Telemetry
Real-time metrics collection and export for HDDS monitoring.
Overview
HDDS includes a telemetry system for observability:
- Thread-safe metrics - Atomic counters, latency histograms
- HDMX binary format - Compact wire protocol for streaming
- Live TCP streaming - Push metrics to monitoring tools at 10 Hz
- Admin API integration - Metrics snapshots via Admin API
Architecture
┌─────────────────────────────────────────────────────────────┐
│ HDDS Application │
│ │
│ ┌────────────────────────────────────────────────────────┐ │
│ │ MetricsCollector │ │
│ │ ┌─────────────────┐ ┌──────────────────────────────┐ │ │
│ │ │ Atomic Counters │ │ Latency Histogram │ │ │
│ │ │ - messages_sent │ │ - ring buffer (10k samples) │ │ │
│ │ │ - messages_recv │ │ - p50, p99, p999 percentiles │ │ │
│ │ │ - bytes_sent │ └──────────────────────────────┘ │ │
│ │ │ - would_block │ │ │
│ │ └─────────────────┘ │ │
│ └────────────────────────────────────────────────────────┘ │
│ │ │
│ ▼ │
│ ┌────────────────────────────────────────────────────────┐ │
│ │ Exporter │ │
│ │ TCP Server (port 4242) ──► HDMX binary frames @ 10 Hz │ │
│ └────────────────────────────────────────────────────────┘ │
│ │ │
└──────────────────────────────┼───────────────────────────────┘
▼
┌───────────────────┐
│ HDDS Viewer │
│ (monitoring) │
└───────────────────┘
Quick Start
use hdds::telemetry::{init_metrics, init_exporter, get_metrics};
fn main() {
// Initialize global metrics collector
let metrics = init_metrics();
// Start TCP exporter (optional) for live streaming
let exporter = init_exporter("127.0.0.1", 4242).ok();
// Application loop...
loop {
// Record metrics during DDS operations
metrics.increment_sent(1);
metrics.increment_bytes_sent(1024);
// Record latency samples
let start_ns = get_timestamp_ns();
// ... operation ...
let end_ns = get_timestamp_ns();
metrics.add_latency_sample(start_ns, end_ns);
}
}
MetricsCollector API
Initialization
use hdds::telemetry::{init_metrics, get_metrics, get_metrics_opt, MetricsCollector};
// Initialize global metrics (creates singleton)

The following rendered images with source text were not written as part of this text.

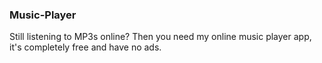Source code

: ### Music-Player
Still listening to MP3s online? Then you need my online music player app, it's completely free and have no ads.
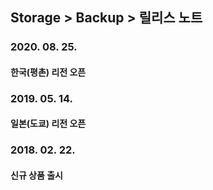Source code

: ## Storage > Backup > 릴리스 노트

### 2020. 08. 25.
#### 한국(평촌) 리전 오픈

### 2019. 05. 14.
#### 일본(도쿄) 리전 오픈

### 2018. 02. 22.
#### 신규 상품 출시

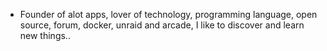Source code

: - Founder of alot apps, lover of technology, programming language, open source, forum, docker, unraid and arcade, I like to discover and learn new things..
  <br>


















































































































































































































































































































































































































































































































































































































































































































































































































































































































































































































































































































































































































































































































































































































































































































































































































































































































































































































































































































































































































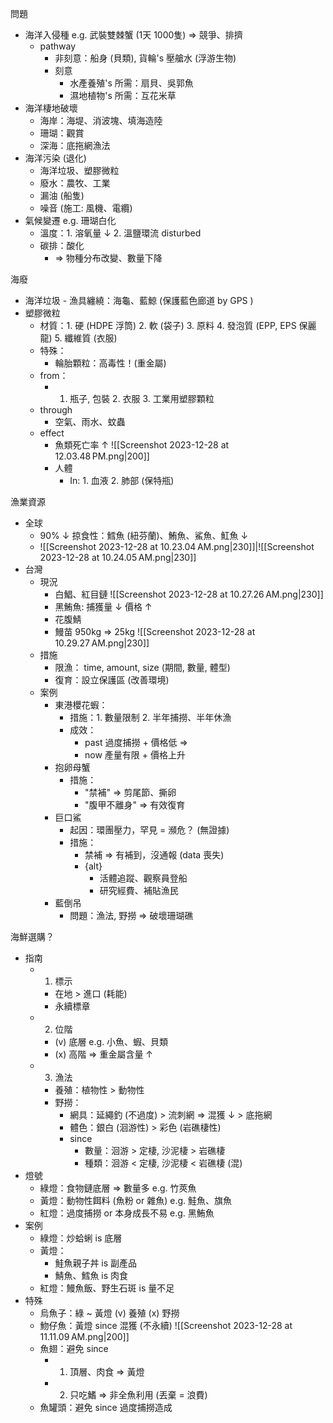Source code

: 
問題
- 海洋入侵種 e.g. 武裝雙棘蟹 (1天 1000隻) => 競爭、排擠
	- pathway
		- 非刻意：船身 (貝類), 貨輪's 壓艙水 (浮游生物)
		- 刻意
			- 水產養殖's 所需：扇貝、吳郭魚
			- 濕地植物's 所需：互花米草
- 海洋棲地破壞
	- 海岸：海堤、消波塊、填海造陸
	- 珊瑚：觀賞
	- 深海：底拖網漁法
- 海洋污染 (退化)
	- 海洋垃圾、塑膠微粒
	- 廢水：農牧、工業
	- 漏油 (船隻)
	- 噪音 (施工: 風機、電纜)
- 氣候變遷 e.g. 珊瑚白化
	- 溫度：1. 溶氧量 ↓ 2. 溫鹽環流 disturbed
	- 碳排：酸化
		- => 物種分布改變、數量下降

海廢
- 海洋垃圾 - 漁具纏繞：海龜、藍鯨 (保護藍色廊道 by GPS )
- 塑膠微粒
	- 材質：1. 硬 (HDPE 浮筒) 2. 軟 (袋子) 3. 原料 
	         4. 發泡質 (EPP, EPS 保麗龍)  5. 纖維質 (衣服)
	- 特殊：
		- 輪胎顆粒：高毒性！(重金屬)
	- from：
		- 1. 瓶子, 包裝 2. 衣服 3. 工業用塑膠顆粒
	- through
		- 空氣、雨水、蚊蟲
	- effect
		- 魚類死亡率 ↑ ![[Screenshot 2023-12-28 at 12.03.48 PM.png|200]]
		- 人體
			- In: 1. 血液 2. 肺部 (保特瓶)

漁業資源
- 全球
	- 90% ↓ 掠食性：鱈魚 (紐芬蘭)、鮪魚、鯊魚、魟魚 ↓
	- ![[Screenshot 2023-12-28 at 10.23.04 AM.png|230]]|![[Screenshot 2023-12-28 at 10.24.05 AM.png|230]]
- 台灣
	- 現況
		- 白鯧、紅目鏈 ![[Screenshot 2023-12-28 at 10.27.26 AM.png|230]]
		- 黑鮪魚: 捕獲量 ↓ 價格 ↑
		- 花腹鯖
		- 鰻苗 950kg => 25kg  ![[Screenshot 2023-12-28 at 10.29.27 AM.png|230]]
	- 措施
		- 限漁： time, amount, size (期間, 數量, 體型)
		- 復育：設立保護區 (改善環境)
	- 案例
		- 東港櫻花蝦：
			- 措施：1. 數量限制 2. 半年捕撈、半年休漁
			- 成效：
				- past 過度捕撈 + 價格低 =>
				- now 產量有限 + 價格上升
		- 抱卵母蟹
			- 措施：
				- "禁補" => 剪尾節、撕卵
				- "腹甲不離身" => 有效復育
		- 巨口鯊
			- 起因：環團壓力，罕見 = 瀕危？ (無證據)
			- 措施：
				- 禁補 => 有補到，沒通報 (data 喪失)
				- {alt}
					- 活體追蹤、觀察員登船
					- 研究經費、補貼漁民
		- 藍倒吊
			- 問題：漁法, 野撈 => 破壞珊瑚礁

海鮮選購？
- 指南
	- 1. 標示
		- 在地 > 進口 (耗能)
		- 永續標章
	- 2. 位階
		- (v) 底層 e.g. 小魚、蝦、貝類
		- (x) 高階 => 重金屬含量 ↑
	- 3. 漁法
		- 養殖：植物性 > 動物性
		- 野撈：
			- 網具：延繩釣 (不過度) > 流刺網 => 混獲 ↓
			                       > 底拖網
			- 體色：銀白 (洄游性)  > 彩色 (岩礁棲性)
			- since
				- 數量：洄游 > 定棲, 沙泥棲 > 岩礁棲
				- 種類：洄游 < 定棲, 沙泥棲 < 岩礁棲 (混)
- 燈號
	- 綠燈：食物鏈底層 => 數量多       e.g. 竹莢魚
	- 黃燈：動物性餌料 (魚粉 or 雜魚)  e.g. 鮭魚、旗魚
	- 紅燈：過度捕撈 or 本身成長不易   e.g. 黑鮪魚
- 案例
	- 綠燈：炒蛤蜊 is 底層
	- 黃燈：
		- 鮭魚親子丼 is 副產品
		- 鯖魚、鱈魚 is 肉食
	- 紅燈：鰻魚飯、野生石斑 is 量不足
- 特殊
	- 烏魚子：綠 ~ 黃燈 (v) 養殖 (x) 野撈
	- 魩仔魚：黃燈 since 混獲 (不永續) ![[Screenshot 2023-12-28 at 11.11.09 AM.png|200]]
	- 魚翅：避免 since
		- 1. 頂層、肉食 => 黃燈
		- 2. 只吃鰭 => 非全魚利用 (丟棄 = 浪費)
	- 魚罐頭：避免 since 過度捕撈造成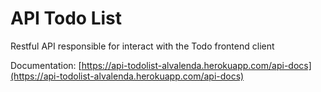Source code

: # API Todo List

Restful API responsible for interact with the Todo frontend client

Documentation: [https://api-todolist-alvalenda.herokuapp.com/api-docs](https://api-todolist-alvalenda.herokuapp.com/api-docs)
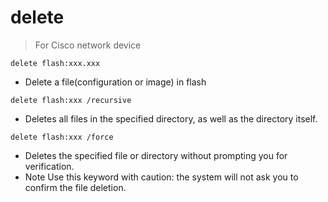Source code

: # delete

> For Cisco network device

`delete flash:xxx.xxx`

- Delete a file(configuration or image) in flash

`delete flash:xxx /recursive`

- Deletes all files in the specified directory, as well as the directory itself.

`delete flash:xxx /force`

- Deletes the specified file or directory without prompting you for verification.
- Note Use this keyword with caution: the system will not ask you to confirm the file deletion.
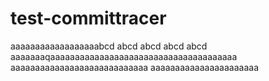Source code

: # test-committracer
aaaaaaaaaaaaaaaaaabcd abcd abcd abcd abcd
aaaaaaaqaaaaaaaaaaaaaaaaaaaaaaaaaaaaaaaaaaaaaa
aaaaaaaaaaaaaaaaaaaaaaaaaaaa
aaaaaaaaaaaaaaaaaaaaaa
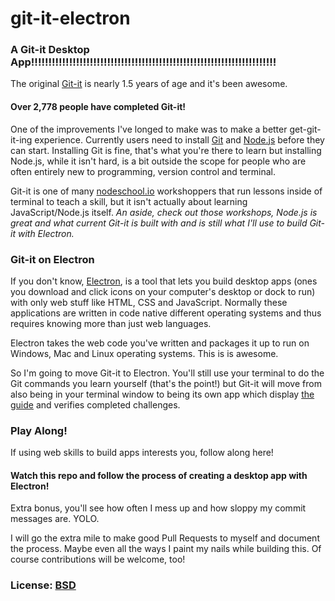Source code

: # git-it-electron

### A Git-it Desktop App!!!!!!!!!!!!!!!!!!!!!!!!!!!!!!!!!!!!!!!!!!!!!!!!!!!!!!!!!!!!!!!!!!!!!!!

The original [Git-it](http://github.com/jlord/git-it) is nearly 1.5 years of age and it's been awesome.

#### Over 2,778 people have completed Git-it!

One of the improvements I've longed to make was to make a better get-git-it-ing experience. Currently users need to install [Git](http://git-scm.com) and [Node.js](http://nodejs.org) before they can start. Installing Git is fine, that's what you're there to learn but installing Node.js, while it isn't hard, is a bit outside the scope for people who are often entirely new to programming, version control and terminal.

Git-it is one of many [nodeschool.io](http://nodeschool.io) workshoppers that run lessons inside of terminal to teach a skill, but it isn't actually about learning JavaScript/Node.js itself. _An aside, check out those workshops, Node.js is great and what current Git-it is built with and is still what I'll use to build Git-it with Electron._

### Git-it on Electron

If you don't know, [Electron](http:electron.atom.io), is a tool that lets you build desktop apps (ones you download and click icons on your computer's desktop or dock to run) with only web stuff like HTML, CSS and JavaScript. Normally these applications are written in code native  different operating systems and thus requires knowing more than just web languages.

Electron takes the web code you've written and packages it up to run on Windows, Mac and Linux operating systems. This is is awesome.

So I'm going to move Git-it to Electron. You'll still use your terminal to do the Git commands you learn yourself (that's the point!) but Git-it will move from also being in your terminal window to being its own app which display [the guide](http://jlord.github.io/git-it) and verifies completed challenges.

### Play Along!

If using web skills to build apps interests you, follow along here!

#### Watch this repo and follow the process of creating a desktop app with Electron!

Extra bonus, you'll see how often I mess up and how sloppy my commit messages are. YOLO.

I will go the extra mile to make good Pull Requests to myself and document the process. Maybe even all the ways I paint my nails while building this. Of course contributions will be welcome, too!

### License: [BSD](license.md)
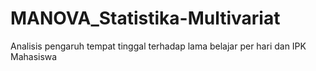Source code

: # MANOVA_Statistika-Multivariat
Analisis pengaruh tempat tinggal terhadap lama belajar per hari dan IPK Mahasiswa
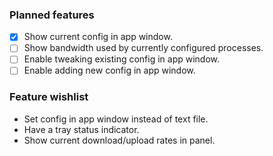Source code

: ### Planned features
- [x] Show current config in app window.
- [ ] Show bandwidth used by currently configured processes.
- [ ] Enable tweaking existing config in app window.
- [ ] Enable adding new config in app window.

### Feature wishlist
- Set config in app window instead of text file.
- Have a tray status indicator.
- Show current download/upload rates in panel.
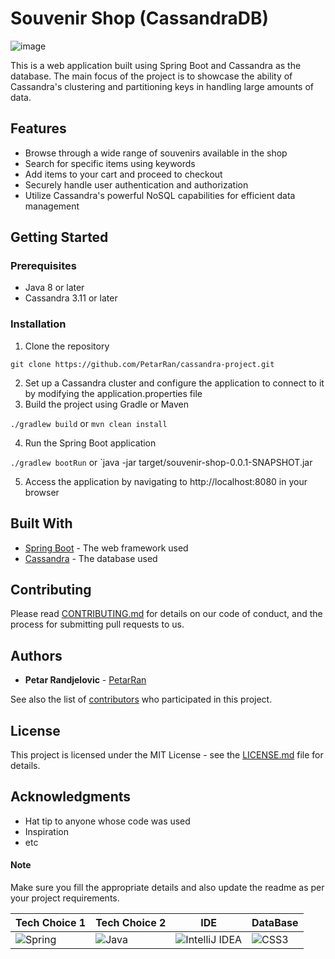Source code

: # Souvenir Shop (CassandraDB)

![image](https://user-images.githubusercontent.com/70757499/216840726-5a6609da-6182-43f7-af32-2a1c38f9d627.png)

This is a web application built using Spring Boot and Cassandra as the database. The main focus of the project is to showcase the ability of Cassandra's clustering and partitioning keys in handling large amounts of data.

## Features
- Browse through a wide range of souvenirs available in the shop
- Search for specific items using keywords
- Add items to your cart and proceed to checkout
- Securely handle user authentication and authorization
- Utilize Cassandra's powerful NoSQL capabilities for efficient data management

## Getting Started

### Prerequisites
- Java 8 or later
- Cassandra 3.11 or later

### Installation
1. Clone the repository

`git clone https://github.com/PetarRan/cassandra-project.git`

2. Set up a Cassandra cluster and configure the application to connect to it by modifying the application.properties file
3. Build the project using Gradle or Maven

`./gradlew build` or `mvn clean install`

4. Run the Spring Boot application

`./gradlew bootRun` or `java -jar target/souvenir-shop-0.0.1-SNAPSHOT.jar

5. Access the application by navigating to http://localhost:8080 in your browser

## Built With
- [Spring Boot](https://spring.io/projects/spring-boot) - The web framework used
- [Cassandra](http://cassandra.apache.org/) - The database used

## Contributing

Please read [CONTRIBUTING.md](https://github.com/PetarRan/cassandra-project/blob/main/CONTRIBUTING.md) for details on our code of conduct, and the process for submitting pull requests to us.

## Authors

- **Petar Randjelovic** - [PetarRan](https://github.com/PetarRan)

See also the list of [contributors](https://github.com/PetarRan/cassandra-project/contributors) who participated in this project.

## License

This project is licensed under the MIT License - see the [LICENSE.md](https://github.com/PetarRan/cassandra-project/blob/main/Licence.md) file for details.

## Acknowledgments

- Hat tip to anyone whose code was used
- Inspiration
- etc

#### Note
Make sure you fill the appropriate details and also update the readme as per your project requirements.


| **Tech Choice 1** | **Tech Choice 2** | **IDE** | **DataBase** |
| --- | --- | --- | --- |
| ![Spring](https://img.shields.io/badge/spring-%236DB33F.svg?style=for-the-badge&logo=spring&logoColor=white) | ![Java](https://img.shields.io/badge/java-%23ED8B00.svg?style=for-the-badge&logo=java&logoColor=white) | ![IntelliJ IDEA](https://img.shields.io/badge/IntelliJIDEA-000000.svg?style=for-the-badge&logo=intellij-idea&logoColor=white) | ![CSS3](https://img.shields.io/badge/css3-%231572B6.svg?style=for-the-badge&logo=css3&logoColor=white) | ![ApacheCassandra](https://img.shields.io/badge/cassandra-%231287B1.svg?style=for-the-badge&logo=apache-cassandra&logoColor=white) |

let metrics = init_metrics();
// Get existing collector (creates if not initialized)
let metrics = get_metrics();
// Get existing collector (returns None if not initialized)
if let Some(metrics) = get_metrics_opt() {
// Use metrics
}
// Custom capacity (default: 10,000 latency samples)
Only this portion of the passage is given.